» DATA SUPPLIED
▽

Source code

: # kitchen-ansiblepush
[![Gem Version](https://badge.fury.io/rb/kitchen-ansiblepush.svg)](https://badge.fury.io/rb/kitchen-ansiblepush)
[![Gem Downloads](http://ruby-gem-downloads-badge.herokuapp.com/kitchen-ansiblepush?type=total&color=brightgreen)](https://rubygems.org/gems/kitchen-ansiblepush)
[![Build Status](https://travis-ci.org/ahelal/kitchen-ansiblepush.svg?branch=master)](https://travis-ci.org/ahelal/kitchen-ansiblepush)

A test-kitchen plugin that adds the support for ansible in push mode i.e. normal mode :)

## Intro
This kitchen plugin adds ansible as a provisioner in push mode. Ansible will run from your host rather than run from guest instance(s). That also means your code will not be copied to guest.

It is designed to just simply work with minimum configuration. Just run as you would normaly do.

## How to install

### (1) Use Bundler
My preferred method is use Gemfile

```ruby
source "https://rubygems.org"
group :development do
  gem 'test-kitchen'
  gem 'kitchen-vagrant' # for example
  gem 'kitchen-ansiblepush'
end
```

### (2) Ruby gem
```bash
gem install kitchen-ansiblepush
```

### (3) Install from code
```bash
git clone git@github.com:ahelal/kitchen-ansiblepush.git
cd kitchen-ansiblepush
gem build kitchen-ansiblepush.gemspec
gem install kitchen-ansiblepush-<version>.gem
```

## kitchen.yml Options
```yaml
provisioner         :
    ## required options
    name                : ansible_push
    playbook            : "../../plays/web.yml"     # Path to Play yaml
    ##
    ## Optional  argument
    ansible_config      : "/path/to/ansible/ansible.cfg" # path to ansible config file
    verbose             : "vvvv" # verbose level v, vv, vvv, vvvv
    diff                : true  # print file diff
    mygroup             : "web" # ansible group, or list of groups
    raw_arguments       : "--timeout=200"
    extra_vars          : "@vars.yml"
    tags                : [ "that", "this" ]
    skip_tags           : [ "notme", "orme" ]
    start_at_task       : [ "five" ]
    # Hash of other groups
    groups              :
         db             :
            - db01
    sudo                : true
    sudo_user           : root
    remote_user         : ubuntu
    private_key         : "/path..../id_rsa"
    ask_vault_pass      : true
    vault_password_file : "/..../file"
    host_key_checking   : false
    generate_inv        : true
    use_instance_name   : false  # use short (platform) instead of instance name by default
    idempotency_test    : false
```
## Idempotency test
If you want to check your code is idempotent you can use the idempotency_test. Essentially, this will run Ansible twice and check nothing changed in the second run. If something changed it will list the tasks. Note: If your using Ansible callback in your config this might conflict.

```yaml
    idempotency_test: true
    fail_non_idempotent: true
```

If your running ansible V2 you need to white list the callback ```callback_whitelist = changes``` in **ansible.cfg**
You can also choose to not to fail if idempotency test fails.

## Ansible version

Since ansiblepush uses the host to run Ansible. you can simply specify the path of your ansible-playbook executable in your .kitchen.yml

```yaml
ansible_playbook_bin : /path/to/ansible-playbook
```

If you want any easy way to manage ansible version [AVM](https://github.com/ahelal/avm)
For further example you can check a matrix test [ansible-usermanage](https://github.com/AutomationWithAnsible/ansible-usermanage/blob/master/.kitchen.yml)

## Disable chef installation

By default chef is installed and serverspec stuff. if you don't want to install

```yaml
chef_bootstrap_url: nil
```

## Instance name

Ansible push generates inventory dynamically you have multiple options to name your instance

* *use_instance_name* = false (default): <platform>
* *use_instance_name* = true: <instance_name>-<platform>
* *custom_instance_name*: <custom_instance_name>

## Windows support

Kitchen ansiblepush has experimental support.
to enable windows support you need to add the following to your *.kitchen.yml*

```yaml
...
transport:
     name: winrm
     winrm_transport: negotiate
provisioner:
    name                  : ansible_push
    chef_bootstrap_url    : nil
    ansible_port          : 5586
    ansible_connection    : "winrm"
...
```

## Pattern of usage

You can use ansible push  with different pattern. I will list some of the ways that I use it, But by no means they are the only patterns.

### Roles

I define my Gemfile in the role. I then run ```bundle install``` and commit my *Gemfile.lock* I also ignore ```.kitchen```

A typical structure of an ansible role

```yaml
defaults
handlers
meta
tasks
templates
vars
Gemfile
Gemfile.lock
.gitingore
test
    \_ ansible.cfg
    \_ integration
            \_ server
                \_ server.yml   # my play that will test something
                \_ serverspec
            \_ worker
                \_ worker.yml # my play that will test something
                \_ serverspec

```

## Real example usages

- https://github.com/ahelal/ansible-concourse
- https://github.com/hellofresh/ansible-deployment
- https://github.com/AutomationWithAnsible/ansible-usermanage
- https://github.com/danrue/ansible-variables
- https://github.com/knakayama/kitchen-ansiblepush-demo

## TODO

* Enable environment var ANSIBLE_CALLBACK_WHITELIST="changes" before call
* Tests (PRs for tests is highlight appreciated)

△

» EXERCISE DETAILS
Each line of the material should be repeated exactly as it reads.

» EXERCISE RESPONSE
Source code

: # kitchen-ansiblepush
[![Gem Version](https://badge.fury.io/rb/kitchen-ansiblepush.svg)](https://badge.fury.io/rb/kitchen-ansiblepush)
[![Gem Downloads](http://ruby-gem-downloads-badge.herokuapp.com/kitchen-ansiblepush?type=total&color=brightgreen)](https://rubygems.org/gems/kitchen-ansiblepush)
[![Build Status](https://travis-ci.org/ahelal/kitchen-ansiblepush.svg?branch=master)](https://travis-ci.org/ahelal/kitchen-ansiblepush)

A test-kitchen plugin that adds the support for ansible in push mode i.e. normal mode :)

## Intro
This kitchen plugin adds ansible as a provisioner in push mode. Ansible will run from your host rather than run from guest instance(s). That also means your code will not be copied to guest.

It is designed to just simply work with minimum configuration. Just run as you would normaly do.

## How to install

### (1) Use Bundler
My preferred method is use Gemfile

```ruby
source "https://rubygems.org"
group :development do
  gem 'test-kitchen'
  gem 'kitchen-vagrant' # for example
  gem 'kitchen-ansiblepush'
end
```

### (2) Ruby gem
```bash
gem install kitchen-ansiblepush
```

### (3) Install from code
```bash
git clone git@github.com:ahelal/kitchen-ansiblepush.git
cd kitchen-ansiblepush
gem build kitchen-ansiblepush.gemspec
gem install kitchen-ansiblepush-<version>.gem
```

## kitchen.yml Options
```yaml
provisioner         :
    ## required options
    name                : ansible_push
    playbook            : "../../plays/web.yml"     # Path to Play yaml
    ##
    ## Optional  argument
    ansible_config      : "/path/to/ansible/ansible.cfg" # path to ansible config file
    verbose             : "vvvv" # verbose level v, vv, vvv, vvvv
    diff                : true  # print file diff
    mygroup             : "web" # ansible group, or list of groups
    raw_arguments       : "--timeout=200"
    extra_vars          : "@vars.yml"
    tags                : [ "that", "this" ]
    skip_tags           : [ "notme", "orme" ]
    start_at_task       : [ "five" ]
    # Hash of other groups
    groups              :
         db             :
            - db01
    sudo                : true
    sudo_user           : root
    remote_user         : ubuntu
    private_key         : "/path..../id_rsa"
    ask_vault_pass      : true
    vault_password_file : "/..../file"
    host_key_checking   : false
    generate_inv        : true
    use_instance_name   : false  # use short (platform) instead of instance name by default
    idempotency_test    : false
```
## Idempotency test
If you want to check your code is idempotent you can use the idempotency_test. Essentially, this will run Ansible twice and check nothing changed in the second run. If something changed it will list the tasks. Note: If your using Ansible callback in your config this might conflict.

```yaml
    idempotency_test: true
    fail_non_idempotent: true
```

If your running ansible V2 you need to white list the callback ```callback_whitelist = changes``` in **ansible.cfg**
You can also choose to not to fail if idempotency test fails.

## Ansible version

Since ansiblepush uses the host to run Ansible. you can simply specify the path of your ansible-playbook executable in your .kitchen.yml

```yaml
ansible_playbook_bin : /path/to/ansible-playbook
```

If you want any easy way to manage ansible version [AVM](https://github.com/ahelal/avm)
For further example you can check a matrix test [ansible-usermanage](https://github.com/AutomationWithAnsible/ansible-usermanage/blob/master/.kitchen.yml)

## Disable chef installation

By default chef is installed and serverspec stuff. if you don't want to install

```yaml
chef_bootstrap_url: nil
```

## Instance name

Ansible push generates inventory dynamically you have multiple options to name your instance

* *use_instance_name* = false (default): <platform>
* *use_instance_name* = true: <instance_name>-<platform>
* *custom_instance_name*: <custom_instance_name>

## Windows support

Kitchen ansiblepush has experimental support.
to enable windows support you need to add the following to your *.kitchen.yml*

```yaml
...
transport:
     name: winrm
     winrm_transport: negotiate
provisioner:
    name                  : ansible_push
    chef_bootstrap_url    : nil
    ansible_port          : 5586
    ansible_connection    : "winrm"
...
```

## Pattern of usage

You can use ansible push  with different pattern. I will list some of the ways that I use it, But by no means they are the only patterns.

### Roles

I define my Gemfile in the role. I then run ```bundle install``` and commit my *Gemfile.lock* I also ignore ```.kitchen```

A typical structure of an ansible role

```yaml
defaults
handlers
meta
tasks
templates
vars
Gemfile
Gemfile.lock
.gitingore
test
    \_ ansible.cfg
    \_ integration
            \_ server
                \_ server.yml   # my play that will test something
                \_ serverspec
            \_ worker
                \_ worker.yml # my play that will test something
                \_ serverspec

```

## Real example usages

- https://github.com/ahelal/ansible-concourse
- https://github.com/hellofresh/ansible-deployment
- https://github.com/AutomationWithAnsible/ansible-usermanage
- https://github.com/danrue/ansible-variables
- https://github.com/knakayama/kitchen-ansiblepush-demo

## TODO

* Enable environment var ANSIBLE_CALLBACK_WHITELIST="changes" before call
* Tests (PRs for tests is highlight appreciated)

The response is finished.